Mahkemece yapılan yargılama sonucunda;Davalının esasa cevap süresinden sonra zamanaşımı def’inde bulunduğu fakat davacının süresinden sonra ileri sürüldüğüne dair def’iye karşı koymadığı, davaya konu haksız fiilin 14/02/2009 tarihinde meydana geldiği,kiracılarında bu tarihte taşınmazı boşalttığı, fiil ve failin öğrenildiği 14/02/2009 tarihinden itibaren 1 yıl geçirildikten sonra davanın açıldığı gerekçesi ile, davanın zamanaşımından reddine karar verilmiştir.
Zamanaşımı ilk itirazlardan olmadığı için, 6100 sayılı HMK 117/1 maddesi hükmü gereği cevap dilekçesinde yer alması zorunluluğu yoktur. Ancak zamanaşımı defii, tüm maddi vakıalara ilişkin beyanlarda olduğu gibi, savunmanın değiştirilmesi yasağının başladığı ana kadar yapılabilir. İddia ve savunmanın genişletilmesi başlıklı 141. madde; “Taraflar, cevaba cevap ve ikinci cevap dilekçeleri ile serbestçe; ön inceleme aşamasında ise ancak karşı tarafın açık muvafakati ile iddia veya savunmalarını genişletebilir yahut değiştirebilirler. Ön inceleme duruşmasına taraflardan biri mazeretsiz olarak gelmezse, gelen taraf onun muvafakati aranmaksızın iddia veya savunmasını genişletebilir yahut değiştirebilir. Ön inceleme aşamasının tamamlanmasından sonra iddia veya savunma genişletilemez yahut değiştirilemez. İddia ve savunmanın genişletilip değiştirilmesi konusunda ıslah ve karşı tarafın açık muvafakati hükümleri saklıdır.” hükmünü amirdir. Yazılı yargılama usulünde, davalı için savunmanın değiştirilmesi yasağı kural olarak ikinci cevap dilekçesi verildikten sonra başlar, zamanaşımı itirazının ikinci cevap dilekçesi ile de yapılması mümkündür.

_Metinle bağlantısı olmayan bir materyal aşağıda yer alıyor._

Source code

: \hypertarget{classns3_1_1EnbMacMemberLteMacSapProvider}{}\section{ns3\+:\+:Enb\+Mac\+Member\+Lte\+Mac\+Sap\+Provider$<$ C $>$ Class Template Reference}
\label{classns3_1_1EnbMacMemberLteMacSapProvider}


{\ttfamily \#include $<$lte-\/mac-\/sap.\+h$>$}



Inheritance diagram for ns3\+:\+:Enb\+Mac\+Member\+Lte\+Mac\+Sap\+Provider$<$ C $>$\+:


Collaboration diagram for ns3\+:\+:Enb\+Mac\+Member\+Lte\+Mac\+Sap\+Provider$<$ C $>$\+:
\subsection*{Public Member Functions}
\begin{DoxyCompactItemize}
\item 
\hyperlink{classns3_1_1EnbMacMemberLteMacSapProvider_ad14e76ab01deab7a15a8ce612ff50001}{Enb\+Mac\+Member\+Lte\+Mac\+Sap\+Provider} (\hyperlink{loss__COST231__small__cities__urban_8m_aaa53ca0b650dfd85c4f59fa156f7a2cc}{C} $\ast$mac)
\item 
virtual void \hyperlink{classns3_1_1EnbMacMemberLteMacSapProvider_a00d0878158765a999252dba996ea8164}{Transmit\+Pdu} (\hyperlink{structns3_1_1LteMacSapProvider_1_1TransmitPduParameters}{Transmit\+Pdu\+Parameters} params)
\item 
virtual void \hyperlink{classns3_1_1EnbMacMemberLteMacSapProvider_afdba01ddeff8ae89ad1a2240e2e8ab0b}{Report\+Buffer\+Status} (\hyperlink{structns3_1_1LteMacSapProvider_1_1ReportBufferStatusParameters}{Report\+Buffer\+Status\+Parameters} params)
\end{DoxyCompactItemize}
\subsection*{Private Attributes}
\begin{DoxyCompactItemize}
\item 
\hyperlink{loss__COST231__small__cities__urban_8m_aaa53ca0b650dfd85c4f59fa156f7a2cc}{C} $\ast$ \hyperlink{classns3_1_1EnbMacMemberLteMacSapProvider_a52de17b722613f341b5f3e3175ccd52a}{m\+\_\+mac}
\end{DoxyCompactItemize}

Bunun dışında, davalı davacının oluru ya da ıslah yolu ile zamanaşımı itirazında bulunabilir.
Dosya kapsamından, dava dilekçesinin davalıya 29/03/2012 tarihinde tebliğ edildiği, davalının zamanaşımı def’ini içeren 19/02/2013 tarihli dilekçeyi ön inceleme duruşmasında dosyaya ibraz ettiği, bu haliyle zamanaşımı def’inin davanın başlangıcında verilmesi gereken cevap ve cevaba cevap dilekçeleriyle ileri sürülmediği ve süresinde olmadığı anlaşılmaktadır. Davalı için savunmanın değiştirilmesi ve genişletilmesi yasağının başlamış olması, davacının oluru ya da usule uygun yapılmış bir ıslah bulunmadığından zamanaşımı definin reddine karar verilmelidir.

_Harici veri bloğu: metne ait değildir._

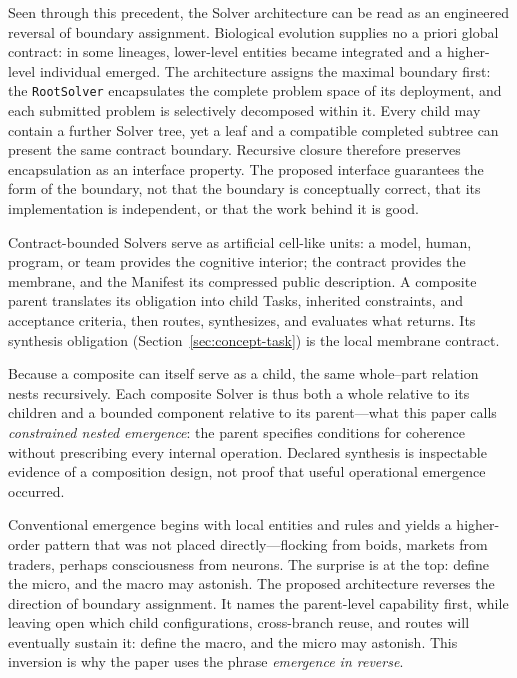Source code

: \documentclass[11pt]{article}
\let\oldtexttt\texttt
\renewcommand{\texttt}[1]{\oldtexttt{\small #1}}
\begin{document}
Seen through this precedent, the Solver architecture can be read as an engineered reversal of boundary assignment. Biological evolution supplies no a priori global contract: in some lineages, lower-level entities became integrated and a higher-level individual emerged. The architecture assigns the maximal boundary first: the \texttt{RootSolver} encapsulates the complete problem space of its deployment, and each submitted problem is selectively decomposed within it. Every child may contain a further Solver tree, yet a leaf and a compatible completed subtree can present the same contract boundary. Recursive closure therefore preserves encapsulation as an interface property. The proposed interface guarantees the form of the boundary, not that the boundary is conceptually correct, that its implementation is independent, or that the work behind it is good.

Contract-bounded Solvers serve as artificial cell-like units: a model, human, program, or team provides the cognitive interior; the contract provides the membrane, and the Manifest its compressed public description. A composite parent translates its obligation into child Tasks, inherited constraints, and acceptance criteria, then routes, synthesizes, and evaluates what returns. Its synthesis obligation (Section~\ref{sec:concept-task}) is the local membrane contract.

Because a composite can itself serve as a child, the same whole--part relation nests recursively. Each composite Solver is thus both a whole relative to its children and a bounded component relative to its parent---what this paper calls \emph{constrained nested emergence}: the parent specifies conditions for coherence without prescribing every internal operation. Declared synthesis is inspectable evidence of a composition design, not proof that useful operational emergence occurred.

Conventional emergence begins with local entities and rules and yields a higher-order pattern that was not placed directly---flocking from boids, markets from traders, perhaps consciousness from neurons. The surprise is at the top: define the micro, and the macro may astonish. The proposed architecture reverses the direction of boundary assignment. It names the parent-level capability first, while leaving open which child configurations, cross-branch reuse, and routes will eventually sustain it: define the macro, and the micro may astonish. This inversion is why the paper uses the phrase \emph{emergence in reverse}.
\end{document}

Kaldi ki haksız eylem tarihinde yürürlükte bulunan 818 sayılı BK’nın 60/2. maddesi gereğince, zarara yol açan eylemin aynı zamanda suç sayılan bir eylemden doğması durumunda olayda uygulanacak zamanaşımı süresi, o suçun bağlı olduğu (uzamış) ceza zamanaşımı süresidir. Ceza zamanaşımı süresinin uygulanması için somut olay ile ilgili bir soruşturma ya da kovuşturma açılmış bulunması da şart değildir.
Dosyadaki bilgi ve belgelerden; davalının davacıyı taksirle yangına sebep olmakla suçladığı anlaşılmaktadır.Bu suç yönünden ceza yasasında öngörülen ceza itibari ile zamanaşımı süresi sekiz yıldır, dava tarihinde olay tarihinden itibaren uzamış ceza zamanaşımı süresinin dolmadığı da açıkça anlaşılmaktadır. Yerel mahkemece işin esası incelenerek sonucuna göre karar verilmesi gerekirken davanın zamanaşımı nedeniyle reddine karar verilmiş olması usul ve yasaya aykırı olup bozmayı gerektirmiştir.
SONUÇ: Temyiz olunan kararın yukarıda gösterilen nedenlerle BOZULMASINA, bozma nedenine göre davacının öteki temyiz itirazlarının şimdilik incelenmesine yer olmadığına ve peşin alınan harcın istek halinde geri verilmesine 10/11/2015 gününde oybirliğiyle karar verildi.